Going led for longevity?
In recent years, many car manufacturers have made it harder for owners to perform basic maintenance tasks themselves and GEM’s Technical helpline receives regular distress calls from members that cannot work out how to change a headlamp bulb at home, without having to dismantle the fronts of their cars.
Recently, we have been contacted by several GEM members, complaining that they cannot even replace a simple front side lamp. On the whole, these small bulbs are prone to failing on a more regular basis, compared to the dim-dip and main beam headlamp units.

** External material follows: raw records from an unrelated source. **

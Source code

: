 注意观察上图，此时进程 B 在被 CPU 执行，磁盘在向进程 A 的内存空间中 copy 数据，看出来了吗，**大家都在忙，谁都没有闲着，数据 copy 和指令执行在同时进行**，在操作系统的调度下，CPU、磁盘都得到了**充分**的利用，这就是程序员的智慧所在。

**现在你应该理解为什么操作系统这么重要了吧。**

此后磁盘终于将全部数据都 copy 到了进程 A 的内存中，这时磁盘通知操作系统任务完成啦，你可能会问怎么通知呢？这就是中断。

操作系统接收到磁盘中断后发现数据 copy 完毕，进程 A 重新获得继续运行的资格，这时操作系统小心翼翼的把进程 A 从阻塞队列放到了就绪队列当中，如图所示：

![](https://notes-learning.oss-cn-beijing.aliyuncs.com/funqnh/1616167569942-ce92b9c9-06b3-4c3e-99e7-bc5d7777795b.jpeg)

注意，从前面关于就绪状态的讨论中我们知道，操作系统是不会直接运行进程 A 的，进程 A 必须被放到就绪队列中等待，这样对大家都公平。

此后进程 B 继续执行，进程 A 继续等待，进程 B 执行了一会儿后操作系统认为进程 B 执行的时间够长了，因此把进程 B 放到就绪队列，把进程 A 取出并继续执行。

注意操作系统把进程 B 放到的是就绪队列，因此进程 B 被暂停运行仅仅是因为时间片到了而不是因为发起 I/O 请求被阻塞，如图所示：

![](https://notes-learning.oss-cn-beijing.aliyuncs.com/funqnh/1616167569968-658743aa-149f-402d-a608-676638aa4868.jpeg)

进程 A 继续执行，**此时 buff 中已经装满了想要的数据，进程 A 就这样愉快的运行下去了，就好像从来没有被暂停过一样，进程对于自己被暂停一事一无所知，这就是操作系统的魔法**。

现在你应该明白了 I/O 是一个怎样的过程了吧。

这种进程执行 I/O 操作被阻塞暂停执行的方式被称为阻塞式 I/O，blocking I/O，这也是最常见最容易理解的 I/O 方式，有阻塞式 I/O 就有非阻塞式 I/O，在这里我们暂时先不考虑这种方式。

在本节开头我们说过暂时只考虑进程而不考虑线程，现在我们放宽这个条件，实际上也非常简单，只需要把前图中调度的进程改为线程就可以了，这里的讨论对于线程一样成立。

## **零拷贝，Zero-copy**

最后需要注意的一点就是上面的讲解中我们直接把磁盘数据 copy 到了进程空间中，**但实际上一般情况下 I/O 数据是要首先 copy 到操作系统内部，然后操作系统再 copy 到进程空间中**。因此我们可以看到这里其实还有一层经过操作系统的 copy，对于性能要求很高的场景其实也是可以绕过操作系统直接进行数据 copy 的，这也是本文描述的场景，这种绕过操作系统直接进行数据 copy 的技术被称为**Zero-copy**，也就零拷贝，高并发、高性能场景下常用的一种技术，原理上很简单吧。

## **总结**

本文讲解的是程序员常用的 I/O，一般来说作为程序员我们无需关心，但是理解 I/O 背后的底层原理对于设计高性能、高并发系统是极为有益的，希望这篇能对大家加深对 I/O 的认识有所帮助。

If the front bumper has to be removed, for the lamp to be unbolted, to enable access to the rear of the unit, replacing a £2.49 part can become extremely time consuming and expensive. This factor is especially the case, if garage services have to be called upon.
Even many modern cars, equipped with expensive gas-discharge headlamps, rely on old-fashioned halogen bulbs for sidelights, which are located within a cavity within the headlamp assembly, where they can overheat and fail. The solution is to replace the bulb with a multiple LED type and these are available with bases that are compatible with the vehicle’s original lamp-holder. The result is a simple upgrade that will last for much longer than a conventional halogen replacement.
However, there are a few caveats. If your car has a bulb-failure warning facility, fitting front LED side lamp bulbs may fool the system into thinking that the bulbs have failed. This is due to the LED’s low current consumption. In addition, if your car is fitted with CANBUS wiring (as most cars made after 2007 are), ensure that the LEDs are compliant. If you are unsure, ask the vendor for advice.
Regarding the LED bulbs themselves, ensure that they glow white. Many types can radiate a variety of colours, including blue, which might be frowned upon at a roadside spot-check or MoT Test. Also, some cheaper brands of LED available on the Internet can give a very poor luminosity and so it is always wise to ask the vendor to back-up any advertising claims, before buying a pair.